[Data excerpts Boundary: Start]

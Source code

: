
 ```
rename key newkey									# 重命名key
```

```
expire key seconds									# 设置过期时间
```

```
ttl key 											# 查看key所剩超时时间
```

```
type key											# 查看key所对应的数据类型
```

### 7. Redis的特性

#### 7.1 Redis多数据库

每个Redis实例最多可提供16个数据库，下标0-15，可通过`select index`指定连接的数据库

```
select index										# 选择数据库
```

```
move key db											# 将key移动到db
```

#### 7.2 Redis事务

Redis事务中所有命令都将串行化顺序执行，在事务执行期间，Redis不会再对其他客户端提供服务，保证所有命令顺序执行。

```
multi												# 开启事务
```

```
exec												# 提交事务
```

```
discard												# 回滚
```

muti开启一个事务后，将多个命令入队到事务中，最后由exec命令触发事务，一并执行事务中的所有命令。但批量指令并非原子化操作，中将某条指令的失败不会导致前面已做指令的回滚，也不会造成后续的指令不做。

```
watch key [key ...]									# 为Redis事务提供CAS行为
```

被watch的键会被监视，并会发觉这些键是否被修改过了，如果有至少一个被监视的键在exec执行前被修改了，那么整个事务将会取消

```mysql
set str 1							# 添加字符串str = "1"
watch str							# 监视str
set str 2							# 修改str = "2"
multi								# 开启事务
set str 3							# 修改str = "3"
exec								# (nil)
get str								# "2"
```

[Data excerpts Boundary: End]

What is needed.
Filter the lines above, keeping and copying those that contain "select".

Response area.
每个Redis实例最多可提供16个数据库，下标0-15，可通过`select index`指定连接的数据库
select index										# 选择数据库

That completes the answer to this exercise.